> **Work instructions**
Once you find the line that contains "### 幫你檢查目前專案建置情況", write out that line and every line after it to the end of the records, exactly and with nothing else.

Collected data

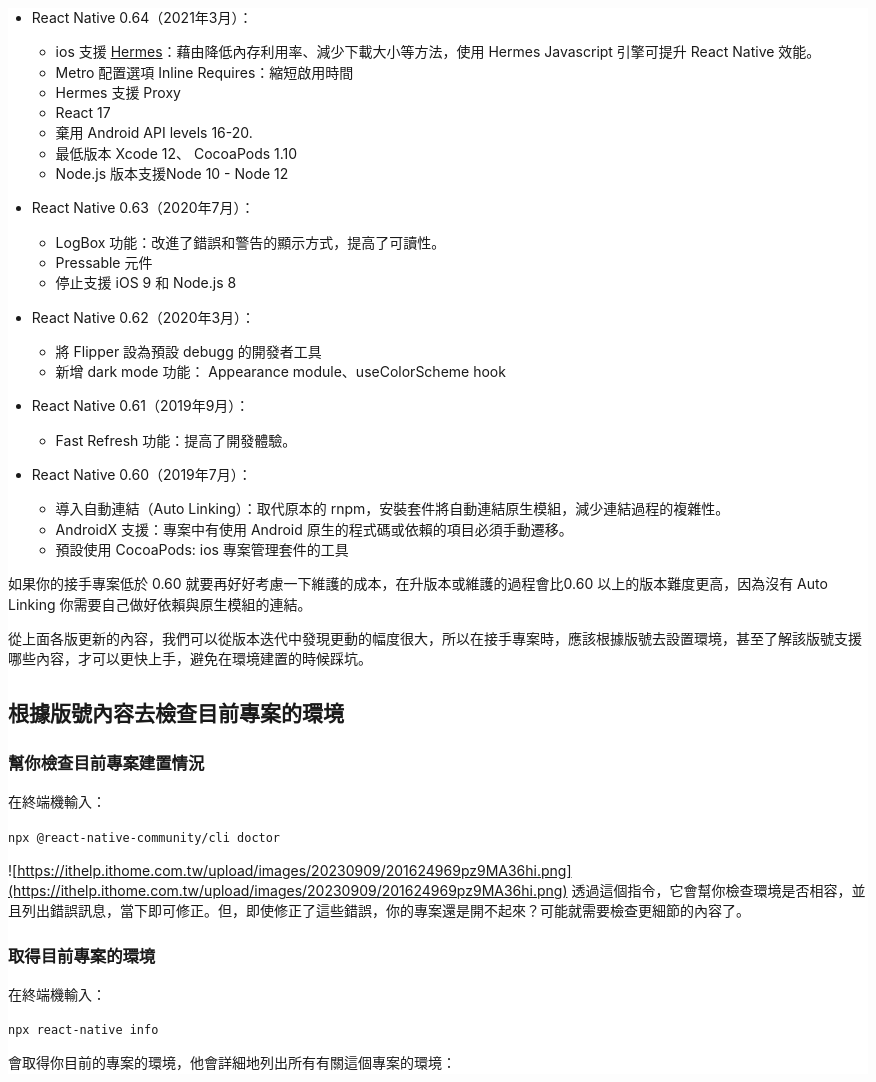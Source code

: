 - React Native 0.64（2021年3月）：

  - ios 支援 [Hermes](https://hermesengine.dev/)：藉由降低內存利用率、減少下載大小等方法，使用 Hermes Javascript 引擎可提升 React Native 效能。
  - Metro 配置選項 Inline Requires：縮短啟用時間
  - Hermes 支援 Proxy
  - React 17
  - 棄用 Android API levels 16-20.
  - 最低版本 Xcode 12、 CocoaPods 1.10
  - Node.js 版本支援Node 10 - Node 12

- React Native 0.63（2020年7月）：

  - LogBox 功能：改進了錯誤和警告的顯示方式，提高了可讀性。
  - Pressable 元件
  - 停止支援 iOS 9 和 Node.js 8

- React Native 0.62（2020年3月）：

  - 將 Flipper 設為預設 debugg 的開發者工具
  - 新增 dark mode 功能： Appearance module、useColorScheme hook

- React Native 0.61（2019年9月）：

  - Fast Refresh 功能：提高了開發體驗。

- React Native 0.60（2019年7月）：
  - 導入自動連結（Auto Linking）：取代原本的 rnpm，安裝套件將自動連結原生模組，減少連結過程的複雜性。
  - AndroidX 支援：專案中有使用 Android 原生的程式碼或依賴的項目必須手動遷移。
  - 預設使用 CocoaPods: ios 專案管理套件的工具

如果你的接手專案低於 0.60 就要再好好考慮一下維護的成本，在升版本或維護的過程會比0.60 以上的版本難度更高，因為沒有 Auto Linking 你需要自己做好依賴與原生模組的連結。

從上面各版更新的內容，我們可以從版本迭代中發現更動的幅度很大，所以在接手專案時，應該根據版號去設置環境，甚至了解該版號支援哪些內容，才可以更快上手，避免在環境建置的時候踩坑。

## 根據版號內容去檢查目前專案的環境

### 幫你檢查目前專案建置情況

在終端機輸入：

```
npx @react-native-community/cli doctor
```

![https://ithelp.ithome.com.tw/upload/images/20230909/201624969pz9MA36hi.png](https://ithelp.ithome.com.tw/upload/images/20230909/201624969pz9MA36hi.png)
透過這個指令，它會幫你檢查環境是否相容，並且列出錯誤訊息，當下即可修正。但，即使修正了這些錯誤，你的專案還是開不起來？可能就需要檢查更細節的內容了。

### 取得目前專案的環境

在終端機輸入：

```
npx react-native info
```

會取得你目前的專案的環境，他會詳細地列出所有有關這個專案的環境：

> **Exercise output**
### 幫你檢查目前專案建置情況

在終端機輸入：

```
npx @react-native-community/cli doctor
```

![https://ithelp.ithome.com.tw/upload/images/20230909/201624969pz9MA36hi.png](https://ithelp.ithome.com.tw/upload/images/20230909/201624969pz9MA36hi.png)
透過這個指令，它會幫你檢查環境是否相容，並且列出錯誤訊息，當下即可修正。但，即使修正了這些錯誤，你的專案還是開不起來？可能就需要檢查更細節的內容了。

### 取得目前專案的環境

在終端機輸入：

```
npx react-native info
```

會取得你目前的專案的環境，他會詳細地列出所有有關這個專案的環境：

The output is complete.